Why, Congressman, are you so responsive to the rights of African and Native Americans and so unconcerned for the plight of millions of Americans being denied their right to marry? I find it bewildering that you would sympathize with Rosa Parks' righteous desire to ride a bus with her fellow citizens but are unmoved by the basic and natural desire of millions of Americans to marry the persons whom they love and cherish. Just as you joined your colleagues in honoring the dignity and courage of Rosa Parks in defying the once unjust and discriminatory laws of your home state of Alabama, Americans in ever-increasing numbers honor the dignity and courage of same-sex couples in building and maintaining families in defiance of the unjust and discriminatory state of our current laws.

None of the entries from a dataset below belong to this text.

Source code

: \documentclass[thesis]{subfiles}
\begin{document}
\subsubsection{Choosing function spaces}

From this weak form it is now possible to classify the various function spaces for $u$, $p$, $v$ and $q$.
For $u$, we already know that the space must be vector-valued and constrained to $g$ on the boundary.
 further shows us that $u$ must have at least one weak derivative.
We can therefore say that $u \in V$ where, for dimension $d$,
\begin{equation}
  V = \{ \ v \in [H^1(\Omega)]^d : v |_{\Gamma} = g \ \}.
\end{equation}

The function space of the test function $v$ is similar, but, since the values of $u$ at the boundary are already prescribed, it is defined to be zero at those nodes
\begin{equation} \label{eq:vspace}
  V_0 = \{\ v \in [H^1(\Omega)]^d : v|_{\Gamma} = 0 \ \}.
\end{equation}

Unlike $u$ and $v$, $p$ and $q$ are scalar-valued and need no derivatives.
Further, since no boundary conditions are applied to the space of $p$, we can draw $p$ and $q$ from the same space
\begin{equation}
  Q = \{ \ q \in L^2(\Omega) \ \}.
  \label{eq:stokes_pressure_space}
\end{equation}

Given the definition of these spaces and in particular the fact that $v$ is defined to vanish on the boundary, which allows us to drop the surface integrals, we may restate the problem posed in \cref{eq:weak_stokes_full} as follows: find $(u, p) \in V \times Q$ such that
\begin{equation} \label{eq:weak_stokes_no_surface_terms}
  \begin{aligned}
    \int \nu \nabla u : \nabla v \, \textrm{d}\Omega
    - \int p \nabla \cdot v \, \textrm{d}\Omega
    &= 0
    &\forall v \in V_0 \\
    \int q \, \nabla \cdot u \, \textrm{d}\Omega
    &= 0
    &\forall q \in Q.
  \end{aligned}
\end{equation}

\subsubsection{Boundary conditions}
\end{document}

If your deed was as good as your word, Congressman, you would join in the struggle to redress the assault upon civil liberties that stems from marriage inequality. Civil rights will only be guaranteed to all Americans when our Constitution is amended to read, "The right to marry shall not be abridged or denied by the United States or any state on account of sex or sexual orientation." You may disagree with the principles that underly such a change to our basic law, but please know that millions of Americans take these rights to be inalienable and inviolable, and will not rest until they are guaranteed to all citizens of our Republic. I urge you to reconsider your stance on this issue, and trust in any case that you shall act conscientiously.
Thank you for your attention, I hope this message finds you well.